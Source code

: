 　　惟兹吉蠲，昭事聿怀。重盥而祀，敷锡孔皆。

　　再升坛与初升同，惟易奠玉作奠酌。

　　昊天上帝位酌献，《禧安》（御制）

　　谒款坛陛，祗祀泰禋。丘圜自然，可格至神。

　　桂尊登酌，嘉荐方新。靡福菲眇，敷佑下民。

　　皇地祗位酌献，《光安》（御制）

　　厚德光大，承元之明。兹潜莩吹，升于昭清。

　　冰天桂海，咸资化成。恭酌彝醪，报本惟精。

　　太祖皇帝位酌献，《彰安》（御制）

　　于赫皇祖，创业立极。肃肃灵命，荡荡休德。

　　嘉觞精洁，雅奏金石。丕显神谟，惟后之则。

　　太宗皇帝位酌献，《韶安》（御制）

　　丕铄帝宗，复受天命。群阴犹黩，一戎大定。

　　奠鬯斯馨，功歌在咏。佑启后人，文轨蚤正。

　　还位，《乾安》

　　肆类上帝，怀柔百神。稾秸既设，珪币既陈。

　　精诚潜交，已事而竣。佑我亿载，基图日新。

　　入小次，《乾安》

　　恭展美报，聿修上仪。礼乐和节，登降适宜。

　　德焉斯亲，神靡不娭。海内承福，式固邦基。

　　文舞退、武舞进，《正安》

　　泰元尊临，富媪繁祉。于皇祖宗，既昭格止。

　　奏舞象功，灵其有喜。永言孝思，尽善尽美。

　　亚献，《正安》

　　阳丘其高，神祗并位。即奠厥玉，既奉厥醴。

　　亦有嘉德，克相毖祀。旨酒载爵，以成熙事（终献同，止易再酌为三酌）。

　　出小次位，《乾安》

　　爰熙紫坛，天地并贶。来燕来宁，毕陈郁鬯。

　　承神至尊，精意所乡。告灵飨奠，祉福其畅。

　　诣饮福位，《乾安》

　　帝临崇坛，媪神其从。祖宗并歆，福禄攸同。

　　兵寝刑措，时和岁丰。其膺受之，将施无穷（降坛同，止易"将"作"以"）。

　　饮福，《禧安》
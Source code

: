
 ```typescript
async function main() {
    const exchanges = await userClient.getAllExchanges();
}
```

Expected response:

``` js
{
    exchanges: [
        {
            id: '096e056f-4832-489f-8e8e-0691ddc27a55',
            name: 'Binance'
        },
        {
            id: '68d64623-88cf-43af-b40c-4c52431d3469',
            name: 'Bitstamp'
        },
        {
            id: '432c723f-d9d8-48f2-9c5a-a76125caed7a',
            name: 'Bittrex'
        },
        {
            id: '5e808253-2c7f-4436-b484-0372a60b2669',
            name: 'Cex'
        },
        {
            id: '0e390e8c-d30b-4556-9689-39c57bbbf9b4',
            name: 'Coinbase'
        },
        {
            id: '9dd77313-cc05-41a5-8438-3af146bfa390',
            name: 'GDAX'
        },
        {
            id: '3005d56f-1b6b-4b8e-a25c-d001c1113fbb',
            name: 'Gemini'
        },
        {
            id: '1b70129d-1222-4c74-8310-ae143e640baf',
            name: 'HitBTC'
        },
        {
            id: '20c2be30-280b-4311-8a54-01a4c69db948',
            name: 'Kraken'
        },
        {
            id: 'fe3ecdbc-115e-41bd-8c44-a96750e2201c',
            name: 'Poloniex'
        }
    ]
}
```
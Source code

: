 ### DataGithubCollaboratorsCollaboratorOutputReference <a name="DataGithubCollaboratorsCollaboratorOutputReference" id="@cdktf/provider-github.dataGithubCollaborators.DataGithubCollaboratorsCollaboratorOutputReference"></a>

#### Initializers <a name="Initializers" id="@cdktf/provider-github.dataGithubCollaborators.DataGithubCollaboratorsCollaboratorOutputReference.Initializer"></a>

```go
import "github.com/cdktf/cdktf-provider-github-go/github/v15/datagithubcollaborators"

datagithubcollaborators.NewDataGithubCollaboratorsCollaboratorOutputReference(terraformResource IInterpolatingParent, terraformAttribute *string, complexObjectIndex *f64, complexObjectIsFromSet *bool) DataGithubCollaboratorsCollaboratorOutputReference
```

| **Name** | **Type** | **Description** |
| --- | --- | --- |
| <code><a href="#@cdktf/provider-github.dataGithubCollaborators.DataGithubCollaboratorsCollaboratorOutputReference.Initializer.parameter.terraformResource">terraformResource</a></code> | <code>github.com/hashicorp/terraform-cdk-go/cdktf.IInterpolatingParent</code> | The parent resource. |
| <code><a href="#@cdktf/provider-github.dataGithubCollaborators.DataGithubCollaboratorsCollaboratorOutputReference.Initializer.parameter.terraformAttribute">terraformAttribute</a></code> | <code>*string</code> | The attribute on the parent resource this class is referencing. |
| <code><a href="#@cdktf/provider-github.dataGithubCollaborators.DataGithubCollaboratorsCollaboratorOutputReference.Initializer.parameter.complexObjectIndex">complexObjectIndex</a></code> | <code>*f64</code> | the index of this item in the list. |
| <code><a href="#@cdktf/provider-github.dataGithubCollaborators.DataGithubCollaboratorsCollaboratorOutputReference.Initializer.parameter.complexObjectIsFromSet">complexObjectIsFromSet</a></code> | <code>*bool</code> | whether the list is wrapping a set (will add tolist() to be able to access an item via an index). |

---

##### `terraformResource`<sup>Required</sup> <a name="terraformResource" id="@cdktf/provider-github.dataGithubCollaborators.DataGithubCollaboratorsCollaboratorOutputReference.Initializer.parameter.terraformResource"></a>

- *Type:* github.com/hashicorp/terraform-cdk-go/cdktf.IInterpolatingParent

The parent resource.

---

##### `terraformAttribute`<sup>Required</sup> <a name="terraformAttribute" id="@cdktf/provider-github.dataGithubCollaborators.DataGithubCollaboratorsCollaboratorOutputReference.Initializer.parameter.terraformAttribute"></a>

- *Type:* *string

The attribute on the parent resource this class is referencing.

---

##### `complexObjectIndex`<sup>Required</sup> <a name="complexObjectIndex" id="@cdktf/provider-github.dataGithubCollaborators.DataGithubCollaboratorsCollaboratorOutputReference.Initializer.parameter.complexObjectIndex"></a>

☆ ☆ ☆

| What you have to do |
Say how many lines of the data hold the string "class", with no other words in your reply.

| Completed task |
2